» **EXTRACTED ENTRIES**:

※

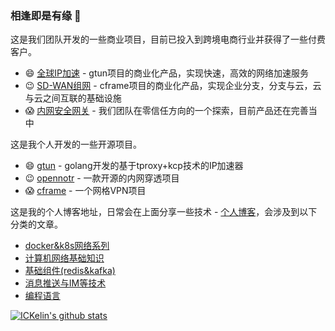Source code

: ### 相逢即是有缘 👋

这是我们团队开发的一些商业项目，目前已投入到跨境电商行业并获得了一些付费客户。

- 😄 [全球IP加速](https://dash.beyondnetwork.net) - gtun项目的商业化产品，实现快速，高效的网络加速服务
- 😉 [SD-WAN组网](https://dash.beyondnetwork.net) - cframe项目的商业化产品，实现企业分支，分支与云，云与云之间互联的基础设施
- 😱 [内网安全网关](https://dash.beyondnetwork.net) - 我们团队在零信任方向的一个探索，目前产品还在完善当中

这是我个人开发的一些开源项目。
- 😄 [gtun](https://github.com/ICKelin/gtun) - golang开发的基于tproxy+kcp技术的IP加速器
- 😉 [opennotr](https://github.com/ICKelin/opennotr) - 一款开源的内网穿透项目
- 😱 [cframe](https://github.com/ICKelin/cframe) - 一个网格VPN项目

这是我的个人博客地址，日常会在上面分享一些技术 - [个人博客](https://github.com/ICKelin/article)，会涉及到以下分类的文章。

- [docker&k8s网络系列](https://github.com/ICKelin/article#docker&k8s网络)
- [计算机网络基础知识](https://github.com/ICKelin/article#网络基础知识)
- [基础组件(redis&kafka)](https://github.com/ICKelin/article#基础组件)
- [消息推送与IM等技术](https://github.com/ICKelin/article#消息推送与IM)
- [编程语言](https://github.com/ICKelin/article#编程语言)

[![ICKelin's github stats](https://github-readme-stats.vercel.app/api?username=ICKelin&theme=nightowl)](https://github.com/ICKelin)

※

» **TO DO**: Nothing but lines that contain "beyondnetwork" should appear in the answer. Copy each from the records.

» **ANSWER FOR THE TASK**:
- 😄 [全球IP加速](https://dash.beyondnetwork.net) - gtun项目的商业化产品，实现快速，高效的网络加速服务
- 😉 [SD-WAN组网](https://dash.beyondnetwork.net) - cframe项目的商业化产品，实现企业分支，分支与云，云与云之间互联的基础设施
- 😱 [内网安全网关](https://dash.beyondnetwork.net) - 我们团队在零信任方向的一个探索，目前产品还在完善当中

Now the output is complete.